1. According to 2022 EASL clinical practice guidelines: non-invasive liver tests for evaluation of liver disease severity and prognosis (PMID: 36051951), the cutoffs to distinguish fibrosis stages by LSM<8, 8-10 and >10kPa. It would better use the cutoffs from the most updated guideline. Could you change the cutoffs to LSM<8, 8-10 and >10kPa in subgroup analysis according to liver stiffness.

2. It would be very interesting and important to compare AUROC, Sensitivity, Specificity of TE and pSWE in LSM<8, 8-10 and >10kPa. Please try to show these data.

3. Please add one Table to show the clinical characteristics of the overall population with 184 patients.

4. Could you also show the clinical characteristics in subgroup of LSM<8, 8-10 and >10kPa, respectively?

5. Please describe the aim of this study in more details in line 73-74.

Comments for author File: Comments.pdf

Author Response

This interesting paper by Losurdo et al. showed that TE had a good agreement with pSWE, there were differences in the accuracy which depend on the etiology of liver disease and on the staging of fibrosis. However, this study also had some limitations such as no lab for liver function. Therefore, some major concerns are shown as following:

1. According to 2022 EASL clinical practice guidelines: non-invasive liver tests for evaluation of liver disease severity and prognosis (PMID: 36051951), the cutoffs to distinguish fibrosis stages by LSM<8, 8-10 and >10kPa. It would better use the cutoffs from the most updated guideline. Could you change the cutoffs to LSM<8, 8-10 and >10kPa in subgroup analysis according to liver stiffness.

We would like to thank the reviewer for raising up this point. However, when using the proposed cut offs, only five patients would belong to the 8-10 kPa group, and this would make the power of the statistical analysis very dismal. Therefore, we decided not to change cut offs of the original, analysis, but only to make an additional analysis in patients with LSM<8, by calculating in such group correlation, AUROC, sensitivity and specificity. These additional data were added in the revised manuscript as a new paragraph.

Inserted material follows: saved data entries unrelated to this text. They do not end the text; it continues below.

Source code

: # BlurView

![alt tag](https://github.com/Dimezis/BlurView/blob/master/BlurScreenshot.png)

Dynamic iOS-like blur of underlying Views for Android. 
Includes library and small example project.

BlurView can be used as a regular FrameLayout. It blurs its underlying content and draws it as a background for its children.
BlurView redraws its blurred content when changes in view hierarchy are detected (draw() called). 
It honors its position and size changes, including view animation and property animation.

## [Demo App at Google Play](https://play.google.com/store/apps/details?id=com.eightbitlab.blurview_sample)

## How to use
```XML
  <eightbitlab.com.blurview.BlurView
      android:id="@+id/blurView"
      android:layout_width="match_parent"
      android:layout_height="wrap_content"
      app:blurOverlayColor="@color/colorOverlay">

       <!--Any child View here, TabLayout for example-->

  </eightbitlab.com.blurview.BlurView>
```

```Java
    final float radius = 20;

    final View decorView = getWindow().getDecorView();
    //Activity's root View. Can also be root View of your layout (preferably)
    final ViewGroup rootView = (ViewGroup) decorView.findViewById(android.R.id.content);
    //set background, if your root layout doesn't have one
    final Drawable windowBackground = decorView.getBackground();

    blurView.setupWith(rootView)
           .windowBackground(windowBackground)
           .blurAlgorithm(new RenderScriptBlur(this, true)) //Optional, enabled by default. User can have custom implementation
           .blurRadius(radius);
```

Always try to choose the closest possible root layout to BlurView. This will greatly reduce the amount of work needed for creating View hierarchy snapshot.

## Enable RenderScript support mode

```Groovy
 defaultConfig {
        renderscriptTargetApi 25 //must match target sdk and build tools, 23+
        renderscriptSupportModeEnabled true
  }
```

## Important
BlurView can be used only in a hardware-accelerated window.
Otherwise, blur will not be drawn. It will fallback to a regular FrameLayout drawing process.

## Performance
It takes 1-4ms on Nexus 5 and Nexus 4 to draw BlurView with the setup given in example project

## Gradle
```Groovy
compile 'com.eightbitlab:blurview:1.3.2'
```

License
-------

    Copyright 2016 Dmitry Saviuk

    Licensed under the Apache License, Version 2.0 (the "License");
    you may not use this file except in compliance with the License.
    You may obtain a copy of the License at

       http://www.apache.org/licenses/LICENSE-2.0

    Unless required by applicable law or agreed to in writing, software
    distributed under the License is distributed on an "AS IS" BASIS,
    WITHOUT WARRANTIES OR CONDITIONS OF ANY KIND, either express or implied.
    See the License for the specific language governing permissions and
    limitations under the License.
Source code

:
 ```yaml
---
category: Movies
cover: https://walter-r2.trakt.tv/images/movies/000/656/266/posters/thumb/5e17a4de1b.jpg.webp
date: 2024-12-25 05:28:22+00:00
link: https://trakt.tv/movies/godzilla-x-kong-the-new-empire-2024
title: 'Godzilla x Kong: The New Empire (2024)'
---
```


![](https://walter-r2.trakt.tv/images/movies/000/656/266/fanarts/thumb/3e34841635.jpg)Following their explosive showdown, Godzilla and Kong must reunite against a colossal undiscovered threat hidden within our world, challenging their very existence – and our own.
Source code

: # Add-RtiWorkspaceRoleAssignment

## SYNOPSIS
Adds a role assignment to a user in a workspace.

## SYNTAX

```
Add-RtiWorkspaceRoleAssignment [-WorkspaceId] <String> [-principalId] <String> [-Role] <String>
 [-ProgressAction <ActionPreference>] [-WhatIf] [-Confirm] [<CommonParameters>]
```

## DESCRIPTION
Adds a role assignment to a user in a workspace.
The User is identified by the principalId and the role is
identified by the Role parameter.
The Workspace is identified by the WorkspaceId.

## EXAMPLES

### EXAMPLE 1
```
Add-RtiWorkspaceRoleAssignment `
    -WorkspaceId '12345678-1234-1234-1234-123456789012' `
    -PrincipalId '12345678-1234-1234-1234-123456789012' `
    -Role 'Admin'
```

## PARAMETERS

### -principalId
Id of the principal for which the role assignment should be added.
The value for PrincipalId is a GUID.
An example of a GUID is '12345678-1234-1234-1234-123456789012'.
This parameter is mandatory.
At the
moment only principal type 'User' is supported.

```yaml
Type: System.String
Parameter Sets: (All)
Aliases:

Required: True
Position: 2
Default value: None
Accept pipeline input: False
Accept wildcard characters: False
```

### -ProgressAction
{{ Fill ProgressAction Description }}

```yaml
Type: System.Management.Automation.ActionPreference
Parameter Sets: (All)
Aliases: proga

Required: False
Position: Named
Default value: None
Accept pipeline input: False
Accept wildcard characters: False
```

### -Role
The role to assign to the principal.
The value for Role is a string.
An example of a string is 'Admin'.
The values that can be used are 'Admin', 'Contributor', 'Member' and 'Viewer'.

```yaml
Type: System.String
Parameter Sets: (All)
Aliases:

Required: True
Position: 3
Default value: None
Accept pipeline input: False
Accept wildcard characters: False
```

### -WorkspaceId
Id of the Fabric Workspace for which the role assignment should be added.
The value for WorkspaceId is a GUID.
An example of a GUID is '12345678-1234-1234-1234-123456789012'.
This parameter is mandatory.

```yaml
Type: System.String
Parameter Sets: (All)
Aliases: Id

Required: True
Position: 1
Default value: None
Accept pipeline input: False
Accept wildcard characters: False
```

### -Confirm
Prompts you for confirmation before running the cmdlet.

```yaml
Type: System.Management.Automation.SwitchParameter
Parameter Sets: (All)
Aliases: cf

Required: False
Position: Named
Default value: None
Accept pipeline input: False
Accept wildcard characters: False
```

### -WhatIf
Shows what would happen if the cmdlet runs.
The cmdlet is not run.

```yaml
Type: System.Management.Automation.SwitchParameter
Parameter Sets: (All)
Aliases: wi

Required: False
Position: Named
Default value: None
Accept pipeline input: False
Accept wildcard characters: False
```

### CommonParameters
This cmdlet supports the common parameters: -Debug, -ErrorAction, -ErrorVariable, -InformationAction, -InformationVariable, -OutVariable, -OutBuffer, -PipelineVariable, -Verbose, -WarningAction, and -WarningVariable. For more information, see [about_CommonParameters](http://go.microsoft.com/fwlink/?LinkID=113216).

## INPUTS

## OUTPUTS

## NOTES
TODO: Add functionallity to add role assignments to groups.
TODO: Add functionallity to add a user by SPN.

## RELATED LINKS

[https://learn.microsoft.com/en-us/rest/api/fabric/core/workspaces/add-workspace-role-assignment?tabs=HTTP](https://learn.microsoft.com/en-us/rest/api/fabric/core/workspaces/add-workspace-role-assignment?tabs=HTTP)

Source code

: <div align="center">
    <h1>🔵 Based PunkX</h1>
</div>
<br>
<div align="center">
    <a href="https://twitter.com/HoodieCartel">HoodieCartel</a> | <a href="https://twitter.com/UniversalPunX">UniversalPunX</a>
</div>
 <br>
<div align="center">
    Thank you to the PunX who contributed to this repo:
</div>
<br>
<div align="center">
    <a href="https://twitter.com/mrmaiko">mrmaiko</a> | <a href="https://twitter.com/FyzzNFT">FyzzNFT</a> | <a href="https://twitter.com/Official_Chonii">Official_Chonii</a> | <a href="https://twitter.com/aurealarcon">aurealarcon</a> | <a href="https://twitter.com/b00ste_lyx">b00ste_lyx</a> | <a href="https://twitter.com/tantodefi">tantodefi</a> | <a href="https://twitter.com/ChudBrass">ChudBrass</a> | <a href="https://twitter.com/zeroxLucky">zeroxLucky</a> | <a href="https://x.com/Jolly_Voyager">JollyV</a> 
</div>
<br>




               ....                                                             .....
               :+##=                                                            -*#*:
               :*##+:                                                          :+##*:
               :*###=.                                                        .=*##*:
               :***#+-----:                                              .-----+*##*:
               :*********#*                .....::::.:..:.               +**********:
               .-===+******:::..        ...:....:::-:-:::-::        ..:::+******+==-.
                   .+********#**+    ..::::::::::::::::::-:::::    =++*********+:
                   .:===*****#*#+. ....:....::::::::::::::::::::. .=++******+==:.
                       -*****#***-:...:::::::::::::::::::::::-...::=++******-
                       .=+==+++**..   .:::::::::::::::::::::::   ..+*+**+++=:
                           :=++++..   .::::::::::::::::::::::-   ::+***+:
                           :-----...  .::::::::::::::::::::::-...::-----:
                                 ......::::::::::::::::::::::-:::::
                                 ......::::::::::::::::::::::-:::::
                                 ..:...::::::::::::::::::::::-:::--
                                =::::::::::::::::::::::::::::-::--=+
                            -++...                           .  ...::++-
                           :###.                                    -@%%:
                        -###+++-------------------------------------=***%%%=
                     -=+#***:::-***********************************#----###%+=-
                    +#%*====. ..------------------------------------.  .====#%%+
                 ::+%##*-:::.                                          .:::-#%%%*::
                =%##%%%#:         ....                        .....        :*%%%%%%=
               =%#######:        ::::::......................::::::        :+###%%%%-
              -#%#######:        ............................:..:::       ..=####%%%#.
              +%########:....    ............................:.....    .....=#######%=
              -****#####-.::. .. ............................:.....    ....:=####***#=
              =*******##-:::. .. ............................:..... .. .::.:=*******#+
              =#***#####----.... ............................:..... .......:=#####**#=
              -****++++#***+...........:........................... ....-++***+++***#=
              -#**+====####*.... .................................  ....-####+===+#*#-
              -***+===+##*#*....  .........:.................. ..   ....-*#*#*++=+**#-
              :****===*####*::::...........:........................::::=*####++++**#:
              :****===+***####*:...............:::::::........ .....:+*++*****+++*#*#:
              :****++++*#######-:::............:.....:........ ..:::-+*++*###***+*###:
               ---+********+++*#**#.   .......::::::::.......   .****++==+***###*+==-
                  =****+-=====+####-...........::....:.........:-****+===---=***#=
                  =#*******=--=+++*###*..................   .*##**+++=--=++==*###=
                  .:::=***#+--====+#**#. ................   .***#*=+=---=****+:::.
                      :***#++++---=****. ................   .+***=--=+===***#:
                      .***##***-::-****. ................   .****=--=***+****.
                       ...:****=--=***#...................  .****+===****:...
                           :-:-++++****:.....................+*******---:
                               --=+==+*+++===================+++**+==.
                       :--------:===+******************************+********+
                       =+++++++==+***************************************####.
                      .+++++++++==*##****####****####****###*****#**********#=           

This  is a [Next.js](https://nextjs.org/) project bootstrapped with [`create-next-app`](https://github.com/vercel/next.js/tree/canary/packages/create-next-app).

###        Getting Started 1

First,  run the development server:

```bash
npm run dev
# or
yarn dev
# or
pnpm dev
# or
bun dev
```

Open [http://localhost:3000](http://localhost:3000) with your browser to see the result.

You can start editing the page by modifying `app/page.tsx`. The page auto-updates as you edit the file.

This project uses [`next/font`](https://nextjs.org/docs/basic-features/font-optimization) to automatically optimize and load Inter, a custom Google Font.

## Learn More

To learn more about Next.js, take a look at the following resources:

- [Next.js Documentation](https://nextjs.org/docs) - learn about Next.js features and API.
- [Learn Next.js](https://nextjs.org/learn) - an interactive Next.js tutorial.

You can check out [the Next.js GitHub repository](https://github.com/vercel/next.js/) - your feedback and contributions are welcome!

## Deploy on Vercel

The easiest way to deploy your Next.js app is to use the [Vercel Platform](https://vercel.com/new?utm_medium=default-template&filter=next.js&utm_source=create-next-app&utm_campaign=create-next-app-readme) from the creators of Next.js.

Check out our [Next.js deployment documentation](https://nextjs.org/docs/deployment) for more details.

The added paragraph reads as follows:

“By considering only patients with a LSM < 8 kPa (n = 146), the correlation between TE and SWE was confirmed to be quite low, with a r = 0.42 (0.27 to 0.55, p < 0.001). The b coefficient was 0.60 ± 0.11, p < 0.001, with a goodness of fit r² = 0.18. ROC curve analysis showed that a cutoff of 9.3 kPa for pSWE had a sensitivity of 73.7% and a specificity of 98.6% to exclude significant fibrosis, with an AUC of 0.95.”

2. It would be very interesting and important to compare AUROC, Sensitivity, Specificity of TE and pSWE in LSM<8, 8-10 and >10kPa. Please try to show these data.

See answer to point 1.

3. Please add one Table to show the clinical characteristics of the overall population with 184 patients.

We added a new table (table 1 in the revised manuscript), as suggested.

4. Could you also show the clinical characteristics in subgroup of LSM<8, 8-10 and >10kPa, respectively?

See answer to point 1.

5. Please describe the aim of this study in more details in line 73-74.

Requested change has been performed.

Round 2

Reviewer 1 Report

Authors did satisfy reviewer's comments.

Appropriate

Reviewer 3 Report

The authors satisfactorily addressed my comments.